Medieval university. Photo: UOJ

A black mantle and a tonsure shaved on the top of the head — that is the only armor. By the standards of a medieval city, he is defenseless: a stranger without kin and without weapons, who is moreover disliked here. But when the guard comes toward him through the Parisian mud with halberds, the halberds are lowered. The guards let the outsider pass, even though they would gladly wring his neck. By law, they are not allowed to touch him—neither to detain him nor, even more so, to hang him.

How did a penniless scholar in that brutal age get such immunity?

The mantle as body armor

The secret lay in clothing, or rather in what it signified. Even without being ordained, a medieval student was legally considered on par with the clergy: he wore a tonsure and was counted as part of a special clerical estate. And a cleric was judged not by the city but by an ecclesiastical court. This applied, among other things, to matters of life and death. Secular courts tortured criminals and sent them to the gallows, while the Church was forbidden to shed blood, and therefore simply could not sentence anyone to execution.

A student who had proven his status would, at worst, receive an ecclesiastical punishment, whereas an ordinary townsman would already be facing the gallows or the guillotine.

Strange as it may seem, the first law protecting students was enacted by a secular ruler. In 1158, Emperor Frederick Barbarossa issued a decree known as the Authentica habita. A student was granted protection while traveling, exempted from the harsh “right of reprisal” (where anyone could be seized and tried for someone else’s debt), and, most importantly, given the right to choose his own magistrate or bishop as his judge instead of the city authorities. The decree was soon confirmed by Pope Alexander III and became part of Roman law.

The case of bloodshed

The worth of this legal armor was best demonstrated by Paris in 1229. During Shrovetide, some tipsy scholars quarreled with a tavern keeper over the bill presented to them. The matter ended in a brawl; they were beaten and thrown into the street. The next day they returned with clubs,  and at that point the guard intervened. With the consent of Queen Blanche, the mercenaries set upon the students in earnest, and several men were left lying on the cobblestones.

What happened next was something the city had not expected. The University neither complained nor submissively fell silent. It simply shut down. Masters stopped giving lectures, students dispersed to other cities, and Paris was left without students for two years – and therefore without the money they spent and without its reputation as a major university center. In this way, an academic guild could simply pack up and disappear, like traveling Gypsies.

This was enough to prompt Rome to intervene. In 1231, Pope Gregory IX, who had once studied in Paris himself, issued the bull Parens scientiarum (“Mother of the Sciences”), which historians call the Magna Carta of the university. The pope removed the university from the authority of the king and the local bishop and placed it under his direct protection, legalized the masters’ right to strike, and threatened excommunication for anyone who infringed upon these rights.

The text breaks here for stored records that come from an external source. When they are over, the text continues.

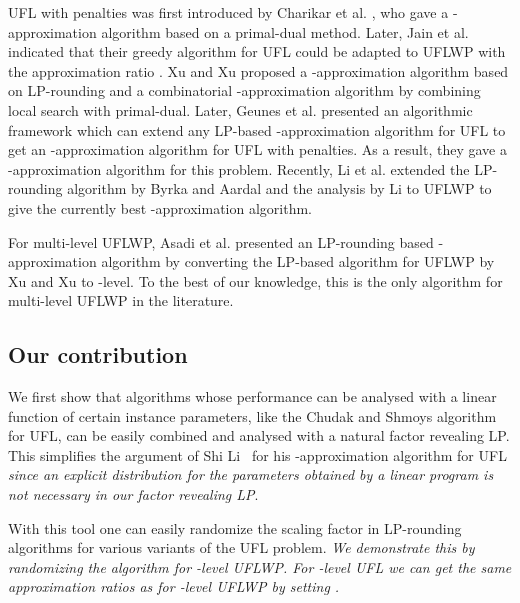 \documentclass{llncs}
\newcommand{\va}[1]{{\color{black}\sl  #1}}
\begin{document}
UFL with penalties was first introduced by Charikar et al. \cite{Charikar}, who gave a -approximation algorithm based on a primal-dual method. Later, Jain et al. \cite{Jain} indicated that their greedy algorithm for UFL could be adapted to UFLWP with the approximation ratio . Xu and Xu \cite{Xu:2005,Xu:2009} proposed a -approximation algorithm based on LP-rounding and a combinatorial -approximation algorithm by combining local search with primal-dual. Later, Geunes et al. \cite{Geunes} presented an algorithmic framework which can extend any LP-based -approximation algorithm for UFL to get an -approximation algorithm for UFL with penalties. As a result, they gave a -approximation algorithm for this problem. Recently, Li et al. \cite{YuLi} extended the LP-rounding algorithm by Byrka and Aardal \cite{Byrka} and the analysis by Li \cite{ShiLi} to UFLWP to give the currently best -approximation algorithm.

For multi-level UFLWP, Asadi et al. \cite{Asadi} presented an LP-rounding based -approximation algorithm by converting the LP-based algorithm for UFLWP by Xu and Xu \cite{Xu:2005} to -level. To the best of our knowledge, this is the only algorithm for multi-level UFLWP in the literature.

\subsection{Our contribution}

We first show that algorithms whose performance can be analysed with a linear function of certain instance parameters, like the Chudak and Shmoys algorithm \cite{Chudak} for UFL, can be easily combined and analysed with a natural factor revealing LP. This simplifies the argument of Shi Li~\cite{ShiLi} for his -approximation algorithm for UFL \va{since an explicit distribution for the parameters obtained by a linear program is not necessary in our factor revealing LP}.

With this tool one can easily randomize the scaling factor in LP-rounding algorithms for various variants of the UFL problem. \va{We demonstrate this by randomizing the algorithm for -level UFLWP. For -level UFL we can get the same approximation ratios as for -level UFLWP by setting .}
\end{document}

Such is the paradox: a drunken brawl in a tavern ended up resulting in a charter of academic freedom.

A crack in the shield

What exactly this armor protected against becomes clear in the case where it once developed a crack.

On 10 February 1355, the feast day of Saint Scholastica, Oxford students at the Swindlestock tavern quarreled with the proprietor over poor wine and threw a cup in his face. Within half an hour the argument escalated into a brawl. On the second and third day, armed townsmen from the surrounding villages poured into the city with cries "Kill them!" They broke into student lodgings, murdered scholars, and, according to eyewitness accounts, even scalped them.

When all fell quiet, some thirty townsmen and up to sixty-three members of the university lay dead in the streets. And this was Oxford, already endowed with every conceivable privilege. Cambridge, it should be noted, grew as an academic center in 1209 from students who had fled Oxford following the execution of two of their companions.

The Church as protector

All of this sits poorly with the Enlightenment myth that the medieval Church stifled learning and that the university forced its way through in spite of it. The reality was the opposite. Without the clerical estate and without canon law prohibiting the shedding of students’ blood, any school would have been destroyed – either by a feudal lord or by an enraged mob.

The imperial decree provided only the initial impetus. The main supporting structure of this legal protection was the Church itself: it was she who incorporated the student into the inviolable clerical estate, and it was her jurisdiction that became the “protection” for universities.

The black mantle with which we began this account is today worn at the master's graduation ceremony, when former students walk across the hall to receive their diplomas in long robes and square caps. Almost none of them know that this is not a carnival costume but a surviving trace of that very armor. Once upon a time, this attire signified that no official dare hang you for thinking differently from the rest.